(Source data)
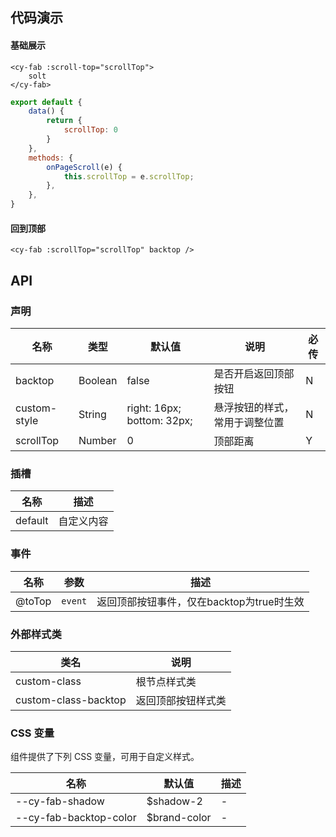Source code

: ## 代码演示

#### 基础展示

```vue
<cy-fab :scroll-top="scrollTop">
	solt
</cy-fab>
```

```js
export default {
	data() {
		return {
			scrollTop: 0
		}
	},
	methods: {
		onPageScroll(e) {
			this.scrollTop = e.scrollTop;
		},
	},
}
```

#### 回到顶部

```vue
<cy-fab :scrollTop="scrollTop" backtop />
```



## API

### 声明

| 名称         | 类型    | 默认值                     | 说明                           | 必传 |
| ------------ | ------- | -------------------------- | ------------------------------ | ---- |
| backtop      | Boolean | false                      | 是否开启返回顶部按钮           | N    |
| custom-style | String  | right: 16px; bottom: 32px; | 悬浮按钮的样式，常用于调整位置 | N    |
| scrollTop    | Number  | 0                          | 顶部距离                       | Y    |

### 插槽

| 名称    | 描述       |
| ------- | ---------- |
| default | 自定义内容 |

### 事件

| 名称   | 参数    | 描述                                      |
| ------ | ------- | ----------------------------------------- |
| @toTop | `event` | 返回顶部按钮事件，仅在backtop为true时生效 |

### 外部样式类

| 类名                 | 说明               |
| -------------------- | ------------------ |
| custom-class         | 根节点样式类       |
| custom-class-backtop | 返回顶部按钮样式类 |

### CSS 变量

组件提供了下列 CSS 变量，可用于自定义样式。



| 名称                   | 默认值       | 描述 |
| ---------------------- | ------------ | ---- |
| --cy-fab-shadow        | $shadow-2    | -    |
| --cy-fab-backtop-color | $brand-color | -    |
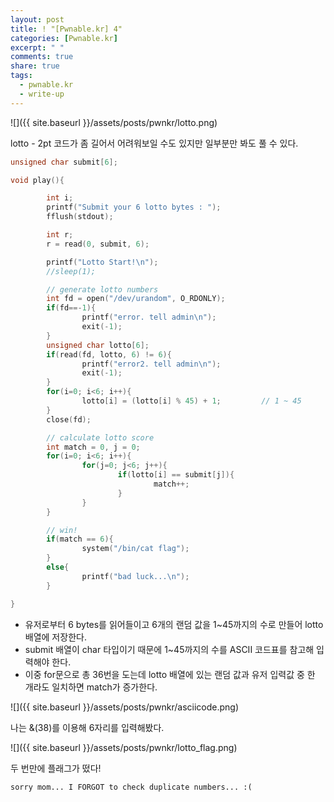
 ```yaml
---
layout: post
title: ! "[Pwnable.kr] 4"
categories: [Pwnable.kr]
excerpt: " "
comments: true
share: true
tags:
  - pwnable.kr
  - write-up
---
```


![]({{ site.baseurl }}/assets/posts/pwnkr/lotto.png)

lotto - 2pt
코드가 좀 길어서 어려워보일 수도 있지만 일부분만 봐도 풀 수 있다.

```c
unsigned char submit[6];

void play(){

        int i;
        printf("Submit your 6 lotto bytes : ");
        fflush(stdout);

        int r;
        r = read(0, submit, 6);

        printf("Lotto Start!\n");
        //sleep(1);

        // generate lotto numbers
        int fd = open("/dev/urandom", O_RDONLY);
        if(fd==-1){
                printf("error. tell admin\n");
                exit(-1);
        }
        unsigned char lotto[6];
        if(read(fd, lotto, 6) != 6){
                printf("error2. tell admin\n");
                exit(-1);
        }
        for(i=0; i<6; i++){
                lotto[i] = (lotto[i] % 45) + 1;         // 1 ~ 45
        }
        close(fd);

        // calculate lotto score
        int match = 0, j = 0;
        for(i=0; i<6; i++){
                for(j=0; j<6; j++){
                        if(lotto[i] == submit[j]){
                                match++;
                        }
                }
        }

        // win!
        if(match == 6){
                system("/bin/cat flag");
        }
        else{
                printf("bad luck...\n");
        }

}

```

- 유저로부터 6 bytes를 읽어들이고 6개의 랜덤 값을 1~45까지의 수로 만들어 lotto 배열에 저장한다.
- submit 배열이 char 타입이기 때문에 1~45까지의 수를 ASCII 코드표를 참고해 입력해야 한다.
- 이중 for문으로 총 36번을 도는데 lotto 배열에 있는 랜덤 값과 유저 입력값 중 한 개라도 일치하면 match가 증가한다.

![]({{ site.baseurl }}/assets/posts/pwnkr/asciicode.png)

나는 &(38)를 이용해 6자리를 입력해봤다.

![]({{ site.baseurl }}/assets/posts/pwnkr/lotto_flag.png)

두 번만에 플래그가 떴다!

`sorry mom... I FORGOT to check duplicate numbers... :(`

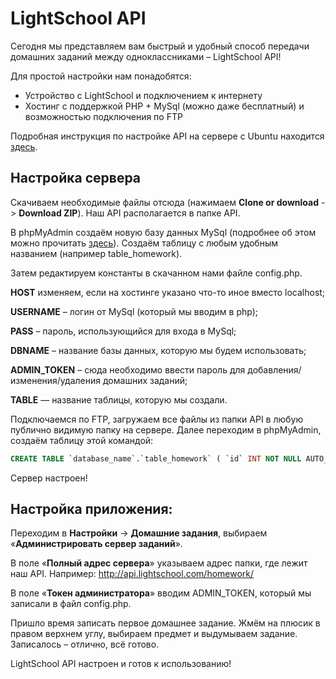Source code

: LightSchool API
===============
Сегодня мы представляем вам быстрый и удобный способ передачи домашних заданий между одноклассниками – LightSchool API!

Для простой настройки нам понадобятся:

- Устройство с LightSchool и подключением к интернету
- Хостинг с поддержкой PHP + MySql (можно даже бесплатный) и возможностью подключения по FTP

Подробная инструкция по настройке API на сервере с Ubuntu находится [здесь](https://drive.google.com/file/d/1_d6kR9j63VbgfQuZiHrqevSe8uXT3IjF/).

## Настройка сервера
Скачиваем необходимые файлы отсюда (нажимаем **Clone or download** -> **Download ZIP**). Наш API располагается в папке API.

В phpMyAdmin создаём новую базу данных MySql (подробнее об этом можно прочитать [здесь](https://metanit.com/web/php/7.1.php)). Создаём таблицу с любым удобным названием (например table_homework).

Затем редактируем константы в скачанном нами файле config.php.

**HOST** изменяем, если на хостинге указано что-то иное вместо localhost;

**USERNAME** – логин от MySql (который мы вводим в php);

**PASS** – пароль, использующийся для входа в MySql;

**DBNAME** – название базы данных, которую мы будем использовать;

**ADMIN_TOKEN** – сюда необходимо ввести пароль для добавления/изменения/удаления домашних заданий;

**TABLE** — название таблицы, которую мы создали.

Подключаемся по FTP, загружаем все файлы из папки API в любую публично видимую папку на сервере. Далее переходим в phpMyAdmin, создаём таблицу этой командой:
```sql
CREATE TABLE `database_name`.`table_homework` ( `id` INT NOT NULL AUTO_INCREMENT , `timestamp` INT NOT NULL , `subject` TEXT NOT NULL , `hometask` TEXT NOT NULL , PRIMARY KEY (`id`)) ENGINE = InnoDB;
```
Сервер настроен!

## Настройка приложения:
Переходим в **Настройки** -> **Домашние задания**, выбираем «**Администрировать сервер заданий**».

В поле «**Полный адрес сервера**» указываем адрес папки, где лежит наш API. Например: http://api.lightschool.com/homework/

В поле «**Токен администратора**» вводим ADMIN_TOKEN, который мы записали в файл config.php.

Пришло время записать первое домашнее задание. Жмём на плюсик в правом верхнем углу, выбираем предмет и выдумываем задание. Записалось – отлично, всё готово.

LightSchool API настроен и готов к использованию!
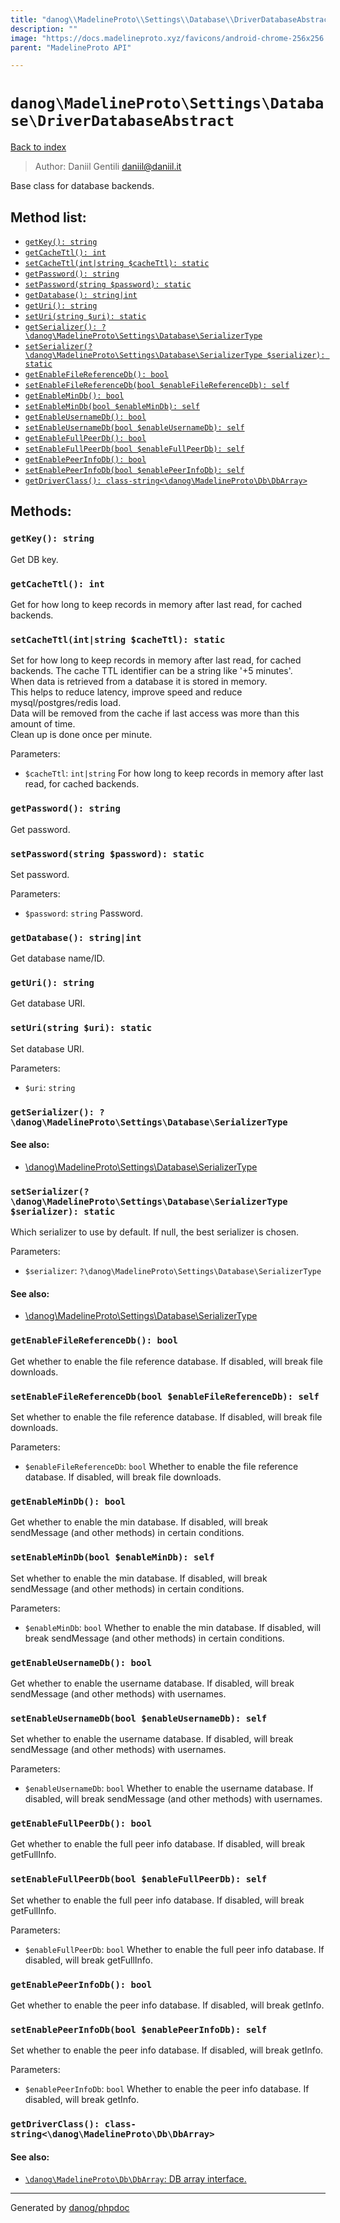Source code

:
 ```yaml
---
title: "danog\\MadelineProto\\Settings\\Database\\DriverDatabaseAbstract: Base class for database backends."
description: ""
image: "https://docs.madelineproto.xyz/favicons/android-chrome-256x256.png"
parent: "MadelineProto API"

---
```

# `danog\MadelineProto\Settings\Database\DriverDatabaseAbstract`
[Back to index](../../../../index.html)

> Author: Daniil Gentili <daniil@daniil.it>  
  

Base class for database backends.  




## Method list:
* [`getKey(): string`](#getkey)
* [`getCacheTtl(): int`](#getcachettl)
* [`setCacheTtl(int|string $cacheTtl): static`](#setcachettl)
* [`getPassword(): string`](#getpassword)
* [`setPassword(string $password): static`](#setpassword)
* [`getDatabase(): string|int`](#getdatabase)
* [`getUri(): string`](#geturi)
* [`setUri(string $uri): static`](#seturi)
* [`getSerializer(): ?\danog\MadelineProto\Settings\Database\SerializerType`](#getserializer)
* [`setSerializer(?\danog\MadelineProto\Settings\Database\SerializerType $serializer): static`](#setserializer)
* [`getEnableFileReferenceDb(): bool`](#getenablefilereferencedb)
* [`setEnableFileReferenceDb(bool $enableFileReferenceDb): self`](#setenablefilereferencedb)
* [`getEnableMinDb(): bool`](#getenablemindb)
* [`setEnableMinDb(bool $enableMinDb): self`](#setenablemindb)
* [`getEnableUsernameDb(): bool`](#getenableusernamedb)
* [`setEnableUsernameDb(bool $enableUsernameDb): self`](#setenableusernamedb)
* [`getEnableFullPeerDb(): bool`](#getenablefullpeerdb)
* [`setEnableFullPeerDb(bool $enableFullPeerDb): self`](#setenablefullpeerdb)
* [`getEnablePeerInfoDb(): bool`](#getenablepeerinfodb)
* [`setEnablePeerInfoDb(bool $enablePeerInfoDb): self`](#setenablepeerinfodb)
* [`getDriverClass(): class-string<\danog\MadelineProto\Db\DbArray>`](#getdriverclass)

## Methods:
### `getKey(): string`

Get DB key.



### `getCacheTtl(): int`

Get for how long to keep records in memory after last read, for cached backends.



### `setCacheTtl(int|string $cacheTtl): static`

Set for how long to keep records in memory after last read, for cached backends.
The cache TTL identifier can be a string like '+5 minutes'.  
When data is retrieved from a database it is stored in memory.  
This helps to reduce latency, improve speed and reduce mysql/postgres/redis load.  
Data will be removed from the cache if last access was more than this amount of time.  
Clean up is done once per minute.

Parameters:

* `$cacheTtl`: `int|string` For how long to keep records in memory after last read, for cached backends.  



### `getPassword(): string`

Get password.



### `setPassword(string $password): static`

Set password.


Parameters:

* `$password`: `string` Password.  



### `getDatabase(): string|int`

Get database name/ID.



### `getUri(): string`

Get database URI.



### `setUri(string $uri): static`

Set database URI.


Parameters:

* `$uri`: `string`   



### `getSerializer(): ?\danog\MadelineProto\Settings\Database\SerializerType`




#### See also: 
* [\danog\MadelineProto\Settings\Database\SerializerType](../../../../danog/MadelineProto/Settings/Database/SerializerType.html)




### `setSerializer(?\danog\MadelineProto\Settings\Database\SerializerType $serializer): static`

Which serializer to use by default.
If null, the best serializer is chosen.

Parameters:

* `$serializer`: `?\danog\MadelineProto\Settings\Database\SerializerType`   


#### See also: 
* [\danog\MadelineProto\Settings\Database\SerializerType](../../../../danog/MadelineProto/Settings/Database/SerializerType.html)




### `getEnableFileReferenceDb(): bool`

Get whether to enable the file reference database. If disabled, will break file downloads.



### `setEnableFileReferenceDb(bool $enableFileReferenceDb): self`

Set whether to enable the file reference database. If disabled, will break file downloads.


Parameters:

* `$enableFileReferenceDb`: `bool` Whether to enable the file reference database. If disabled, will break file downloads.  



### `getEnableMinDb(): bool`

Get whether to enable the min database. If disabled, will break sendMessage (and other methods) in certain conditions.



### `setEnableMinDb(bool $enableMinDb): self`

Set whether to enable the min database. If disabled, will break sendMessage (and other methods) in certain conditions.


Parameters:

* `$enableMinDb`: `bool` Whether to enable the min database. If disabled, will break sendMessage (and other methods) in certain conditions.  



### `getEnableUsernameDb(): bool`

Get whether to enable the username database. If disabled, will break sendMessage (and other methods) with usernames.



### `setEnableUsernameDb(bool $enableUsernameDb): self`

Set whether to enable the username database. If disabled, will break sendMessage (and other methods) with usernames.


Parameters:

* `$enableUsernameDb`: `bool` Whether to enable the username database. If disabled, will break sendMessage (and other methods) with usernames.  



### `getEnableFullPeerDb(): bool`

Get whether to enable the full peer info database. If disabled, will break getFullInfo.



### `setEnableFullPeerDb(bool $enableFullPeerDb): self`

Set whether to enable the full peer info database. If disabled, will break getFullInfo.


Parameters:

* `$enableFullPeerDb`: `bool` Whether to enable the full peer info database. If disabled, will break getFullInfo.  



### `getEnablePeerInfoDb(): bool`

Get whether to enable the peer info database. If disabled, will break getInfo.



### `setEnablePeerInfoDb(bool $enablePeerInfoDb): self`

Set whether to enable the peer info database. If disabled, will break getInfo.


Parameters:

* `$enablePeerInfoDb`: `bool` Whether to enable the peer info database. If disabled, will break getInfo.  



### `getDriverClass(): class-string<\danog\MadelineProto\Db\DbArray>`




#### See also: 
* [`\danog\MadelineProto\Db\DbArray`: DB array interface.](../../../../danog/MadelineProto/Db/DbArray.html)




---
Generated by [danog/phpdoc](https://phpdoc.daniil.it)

Your goal
Copy out every line of the entries where the string "baseurl" shows up.

Output for this exercise
![]({{ site.baseurl }}/assets/posts/pwnkr/lotto.png)
![]({{ site.baseurl }}/assets/posts/pwnkr/asciicode.png)
![]({{ site.baseurl }}/assets/posts/pwnkr/lotto_flag.png)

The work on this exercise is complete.